Top critical review
Silly pettiness spoils an otherwise great book
on 24 June 2014
Let's get the basics out of the way, I love Stuart Maconie's writing and I'm half northern myself (Mum from Lancashire, Dad from Kent) and I know he's put the word 'Prejudice' in the title, as if to allay criticism but it's not enough, so I think I've got some insight into the issues here. Stuart Maconie's writing (and broadcasting) are marked with a genuine warmth and appreciation of diversity, be it music, writers or towns. His book 'Hope And Glory' should be a set text in all British schools, such is its comprehensive and contextual view of British history.
'Pies and Prejudice' by contrast can be disappointingly petty and unnecessarily snarky about, well, anywhere that isn't Wigan. It's a misnomer to say the book is about 'the North' when so much of it is concentrated on Manchester and its surrounding towns.
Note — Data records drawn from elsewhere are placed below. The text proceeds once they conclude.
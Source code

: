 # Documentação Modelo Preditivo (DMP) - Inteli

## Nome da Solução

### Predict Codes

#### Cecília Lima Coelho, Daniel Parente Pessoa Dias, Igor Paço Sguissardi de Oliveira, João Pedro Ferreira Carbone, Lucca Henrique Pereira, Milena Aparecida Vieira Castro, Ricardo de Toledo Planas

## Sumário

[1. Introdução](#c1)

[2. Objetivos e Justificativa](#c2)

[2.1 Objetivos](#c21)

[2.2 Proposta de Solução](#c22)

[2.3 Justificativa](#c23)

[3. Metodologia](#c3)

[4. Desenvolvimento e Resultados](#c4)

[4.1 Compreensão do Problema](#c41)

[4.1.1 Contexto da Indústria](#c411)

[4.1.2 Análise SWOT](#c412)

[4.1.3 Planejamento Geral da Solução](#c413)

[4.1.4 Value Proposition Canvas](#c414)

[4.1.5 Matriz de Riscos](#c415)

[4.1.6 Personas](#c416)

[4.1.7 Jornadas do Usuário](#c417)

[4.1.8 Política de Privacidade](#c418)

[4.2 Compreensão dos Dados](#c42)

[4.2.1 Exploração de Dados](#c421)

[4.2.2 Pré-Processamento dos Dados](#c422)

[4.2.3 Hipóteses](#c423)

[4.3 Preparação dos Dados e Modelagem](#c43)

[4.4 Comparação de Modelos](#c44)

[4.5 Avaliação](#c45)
It may be too much to expect a Lancastrian to gush too much about Yorkshire but it's a hell of a large county to dismiss as a mire of miserliness and introverted thinking but Northumbria is virtually limited to a discussion about Newcastle's hellish nightlife and the bridges over the Tyne. Cumbria is only defined by the pleasures of walking in the national park or the bleak horrors of its west coast towns.
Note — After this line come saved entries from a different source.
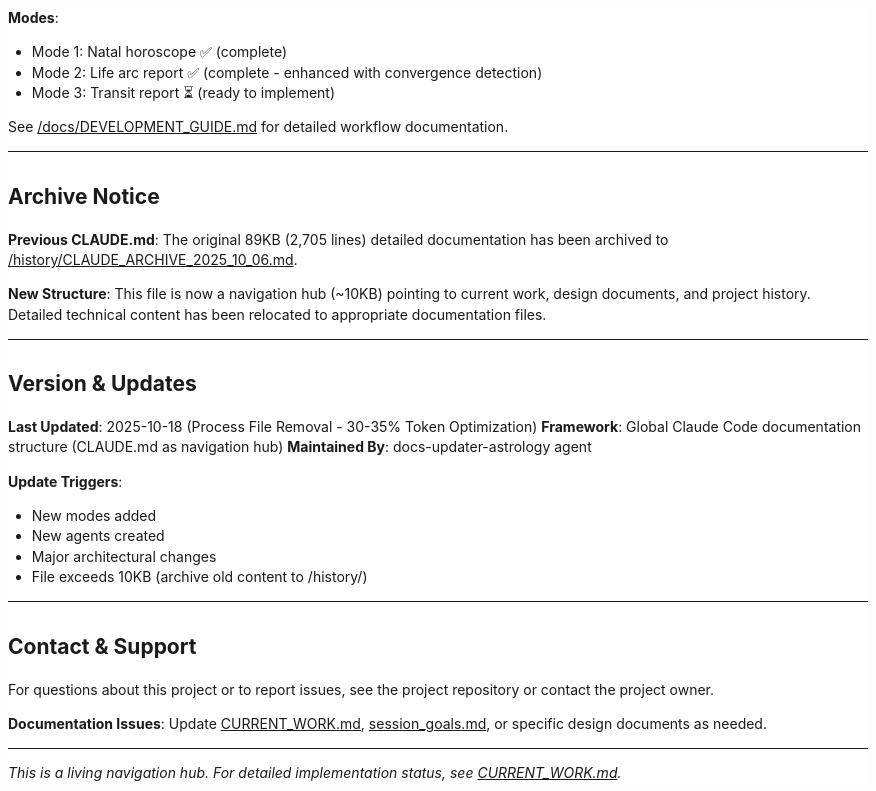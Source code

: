 **Modes**:
- Mode 1: Natal horoscope ✅ (complete)
- Mode 2: Life arc report ✅ (complete - enhanced with convergence detection)
- Mode 3: Transit report ⏳ (ready to implement)

See [/docs/DEVELOPMENT_GUIDE.md](docs/DEVELOPMENT_GUIDE.md) for detailed workflow documentation.

---

## Archive Notice

**Previous CLAUDE.md**: The original 89KB (2,705 lines) detailed documentation has been archived to [/history/CLAUDE_ARCHIVE_2025_10_06.md](history/CLAUDE_ARCHIVE_2025_10_06.md).

**New Structure**: This file is now a navigation hub (~10KB) pointing to current work, design documents, and project history. Detailed technical content has been relocated to appropriate documentation files.

---

## Version & Updates

**Last Updated**: 2025-10-18 (Process File Removal - 30-35% Token Optimization)
**Framework**: Global Claude Code documentation structure (CLAUDE.md as navigation hub)
**Maintained By**: docs-updater-astrology agent

**Update Triggers**:
- New modes added
- New agents created
- Major architectural changes
- File exceeds 10KB (archive old content to /history/)

---

## Contact & Support

For questions about this project or to report issues, see the project repository or contact the project owner.

**Documentation Issues**: Update [CURRENT_WORK.md](CURRENT_WORK.md), [session_goals.md](docs/session_goals.md), or specific design documents as needed.

---

*This is a living navigation hub. For detailed implementation status, see [CURRENT_WORK.md](CURRENT_WORK.md).*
Amazingly, the north's relationship to Scotland is barely discernible, such is Maconie's bias against all things south / London he fails to recognize that the residents of Carlisle, for example, are far more effected culturally and economically by Glasgow and Edinburgh than they ever are by London.
Indeed, the constant melding of the whole of southern Britain with London, as if they were one and the same, is both lazy and grossly untrue. His view of the capital is again, rather one dimensional - it's not all like Kensington and Islington and I think the residents of Redruth, Wisbech and Solihull feel just as disenfranchised from London as do the people of Huddersfield, Wigton and Wearmouth.
If he'd called something like 'My North' then the whole book would be a lot more comfortable to read, but calling it 'In Search Of The North' and then only bothering with a few pubs in a few towns does a great disservice to half of the country.